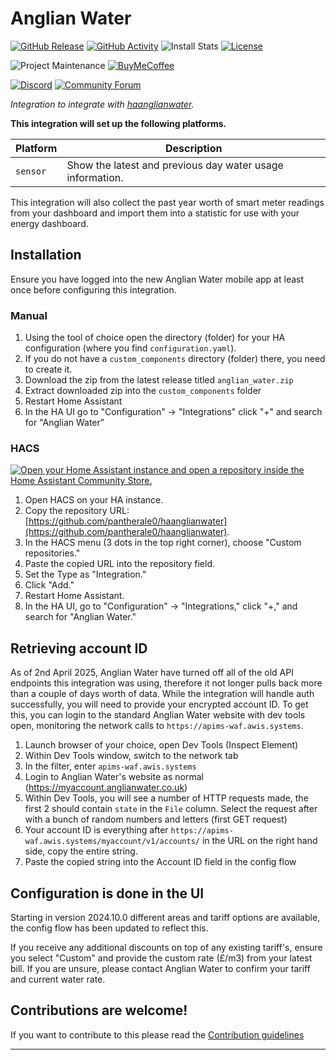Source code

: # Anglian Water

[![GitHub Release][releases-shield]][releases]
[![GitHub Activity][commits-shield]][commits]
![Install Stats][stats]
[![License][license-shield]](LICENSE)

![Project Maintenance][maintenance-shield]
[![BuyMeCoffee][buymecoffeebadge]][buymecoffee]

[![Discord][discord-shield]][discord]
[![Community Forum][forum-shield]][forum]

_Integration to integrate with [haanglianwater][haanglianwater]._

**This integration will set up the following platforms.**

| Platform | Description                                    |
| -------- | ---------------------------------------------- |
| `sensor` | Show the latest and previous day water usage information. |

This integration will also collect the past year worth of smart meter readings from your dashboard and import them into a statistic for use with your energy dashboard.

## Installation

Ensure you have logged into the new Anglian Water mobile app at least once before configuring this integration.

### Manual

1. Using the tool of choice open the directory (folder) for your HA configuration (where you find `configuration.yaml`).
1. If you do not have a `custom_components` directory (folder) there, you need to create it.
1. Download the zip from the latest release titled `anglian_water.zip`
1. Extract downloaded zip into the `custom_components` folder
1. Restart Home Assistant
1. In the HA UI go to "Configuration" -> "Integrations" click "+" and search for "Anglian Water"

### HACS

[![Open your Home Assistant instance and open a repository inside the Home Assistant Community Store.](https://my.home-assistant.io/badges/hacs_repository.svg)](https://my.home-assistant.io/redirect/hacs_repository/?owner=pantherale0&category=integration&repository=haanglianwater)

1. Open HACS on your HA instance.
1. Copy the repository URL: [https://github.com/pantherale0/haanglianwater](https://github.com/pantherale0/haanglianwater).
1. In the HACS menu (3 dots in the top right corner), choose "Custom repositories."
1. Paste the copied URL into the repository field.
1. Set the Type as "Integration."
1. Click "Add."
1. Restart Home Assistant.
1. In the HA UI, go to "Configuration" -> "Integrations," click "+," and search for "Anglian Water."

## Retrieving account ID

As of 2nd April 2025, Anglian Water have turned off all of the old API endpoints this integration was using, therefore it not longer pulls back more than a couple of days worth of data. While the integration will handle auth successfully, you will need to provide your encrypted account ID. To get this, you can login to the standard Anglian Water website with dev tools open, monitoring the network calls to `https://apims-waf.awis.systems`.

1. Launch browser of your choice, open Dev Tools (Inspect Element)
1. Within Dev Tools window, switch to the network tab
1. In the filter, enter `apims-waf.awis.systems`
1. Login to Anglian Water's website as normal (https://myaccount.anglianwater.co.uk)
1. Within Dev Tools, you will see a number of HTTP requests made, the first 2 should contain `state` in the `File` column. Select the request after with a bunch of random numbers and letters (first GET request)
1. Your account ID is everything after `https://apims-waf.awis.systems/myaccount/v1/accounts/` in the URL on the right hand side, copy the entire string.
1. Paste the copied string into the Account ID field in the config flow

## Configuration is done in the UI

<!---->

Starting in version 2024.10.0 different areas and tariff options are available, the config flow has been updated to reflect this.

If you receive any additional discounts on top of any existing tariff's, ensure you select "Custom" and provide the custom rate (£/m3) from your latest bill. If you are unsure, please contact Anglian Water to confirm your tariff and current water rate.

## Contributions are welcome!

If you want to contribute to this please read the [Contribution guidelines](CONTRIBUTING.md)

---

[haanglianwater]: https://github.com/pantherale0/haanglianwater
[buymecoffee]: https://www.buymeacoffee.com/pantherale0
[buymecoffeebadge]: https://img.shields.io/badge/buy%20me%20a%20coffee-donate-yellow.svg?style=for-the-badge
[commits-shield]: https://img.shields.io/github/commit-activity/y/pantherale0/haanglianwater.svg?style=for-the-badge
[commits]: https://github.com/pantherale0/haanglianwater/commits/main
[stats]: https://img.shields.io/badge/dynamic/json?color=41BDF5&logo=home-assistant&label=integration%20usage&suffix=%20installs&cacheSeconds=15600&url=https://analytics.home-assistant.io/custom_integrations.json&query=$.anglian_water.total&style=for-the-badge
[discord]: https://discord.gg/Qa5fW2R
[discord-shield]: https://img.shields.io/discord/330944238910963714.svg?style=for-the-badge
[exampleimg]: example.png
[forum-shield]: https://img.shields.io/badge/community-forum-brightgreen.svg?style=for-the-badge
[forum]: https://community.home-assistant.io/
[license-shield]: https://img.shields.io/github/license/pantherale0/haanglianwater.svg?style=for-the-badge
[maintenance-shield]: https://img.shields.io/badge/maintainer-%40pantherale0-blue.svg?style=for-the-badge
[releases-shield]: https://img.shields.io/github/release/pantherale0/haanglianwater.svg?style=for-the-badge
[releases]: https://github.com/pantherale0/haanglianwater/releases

::::::::::

-- WHAT THE EXERCISE ASKS --
Output all the records above exactly, but without their images.

-- ANSWER BELOW --
Source code

: # Anglian Water

[![GitHub Release][releases-shield]][releases]
[![GitHub Activity][commits-shield]][commits]
![Install Stats][stats]
[![License][license-shield]](LICENSE)

![Project Maintenance][maintenance-shield]
[![BuyMeCoffee][buymecoffeebadge]][buymecoffee]

[![Discord][discord-shield]][discord]
[![Community Forum][forum-shield]][forum]

_Integration to integrate with [haanglianwater][haanglianwater]._

**This integration will set up the following platforms.**

| Platform | Description                                    |
| -------- | ---------------------------------------------- |
| `sensor` | Show the latest and previous day water usage information. |

This integration will also collect the past year worth of smart meter readings from your dashboard and import them into a statistic for use with your energy dashboard.

## Installation

Ensure you have logged into the new Anglian Water mobile app at least once before configuring this integration.

### Manual

1. Using the tool of choice open the directory (folder) for your HA configuration (where you find `configuration.yaml`).
1. If you do not have a `custom_components` directory (folder) there, you need to create it.
1. Download the zip from the latest release titled `anglian_water.zip`
1. Extract downloaded zip into the `custom_components` folder
1. Restart Home Assistant
1. In the HA UI go to "Configuration" -> "Integrations" click "+" and search for "Anglian Water"

### HACS

[![Open your Home Assistant instance and open a repository inside the Home Assistant Community Store.](https://my.home-assistant.io/badges/hacs_repository.svg)](https://my.home-assistant.io/redirect/hacs_repository/?owner=pantherale0&category=integration&repository=haanglianwater)

1. Open HACS on your HA instance.
1. Copy the repository URL: [https://github.com/pantherale0/haanglianwater](https://github.com/pantherale0/haanglianwater).
1. In the HACS menu (3 dots in the top right corner), choose "Custom repositories."
1. Paste the copied URL into the repository field.
1. Set the Type as "Integration."
1. Click "Add."
1. Restart Home Assistant.
1. In the HA UI, go to "Configuration" -> "Integrations," click "+," and search for "Anglian Water."

## Retrieving account ID

As of 2nd April 2025, Anglian Water have turned off all of the old API endpoints this integration was using, therefore it not longer pulls back more than a couple of days worth of data. While the integration will handle auth successfully, you will need to provide your encrypted account ID. To get this, you can login to the standard Anglian Water website with dev tools open, monitoring the network calls to `https://apims-waf.awis.systems`.

1. Launch browser of your choice, open Dev Tools (Inspect Element)
1. Within Dev Tools window, switch to the network tab
1. In the filter, enter `apims-waf.awis.systems`
1. Login to Anglian Water's website as normal (https://myaccount.anglianwater.co.uk)
1. Within Dev Tools, you will see a number of HTTP requests made, the first 2 should contain `state` in the `File` column. Select the request after with a bunch of random numbers and letters (first GET request)
1. Your account ID is everything after `https://apims-waf.awis.systems/myaccount/v1/accounts/` in the URL on the right hand side, copy the entire string.
1. Paste the copied string into the Account ID field in the config flow

## Configuration is done in the UI

<!---->

Starting in version 2024.10.0 different areas and tariff options are available, the config flow has been updated to reflect this.

If you receive any additional discounts on top of any existing tariff's, ensure you select "Custom" and provide the custom rate (£/m3) from your latest bill. If you are unsure, please contact Anglian Water to confirm your tariff and current water rate.

## Contributions are welcome!

If you want to contribute to this please read the [Contribution guidelines](CONTRIBUTING.md)

---

[haanglianwater]: https://github.com/pantherale0/haanglianwater
[buymecoffee]: https://www.buymeacoffee.com/pantherale0
[buymecoffeebadge]: https://img.shields.io/badge/buy%20me%20a%20coffee-donate-yellow.svg?style=for-the-badge
[commits-shield]: https://img.shields.io/github/commit-activity/y/pantherale0/haanglianwater.svg?style=for-the-badge
[commits]: https://github.com/pantherale0/haanglianwater/commits/main
[stats]: https://img.shields.io/badge/dynamic/json?color=41BDF5&logo=home-assistant&label=integration%20usage&suffix=%20installs&cacheSeconds=15600&url=https://analytics.home-assistant.io/custom_integrations.json&query=$.anglian_water.total&style=for-the-badge
[discord]: https://discord.gg/Qa5fW2R
[discord-shield]: https://img.shields.io/discord/330944238910963714.svg?style=for-the-badge
[exampleimg]: example.png
[forum-shield]: https://img.shields.io/badge/community-forum-brightgreen.svg?style=for-the-badge
[forum]: https://community.home-assistant.io/
[license-shield]: https://img.shields.io/github/license/pantherale0/haanglianwater.svg?style=for-the-badge
[maintenance-shield]: https://img.shields.io/badge/maintainer-%40pantherale0-blue.svg?style=for-the-badge
[releases-shield]: https://img.shields.io/github/release/pantherale0/haanglianwater.svg?style=for-the-badge
[releases]: https://github.com/pantherale0/haanglianwater/releases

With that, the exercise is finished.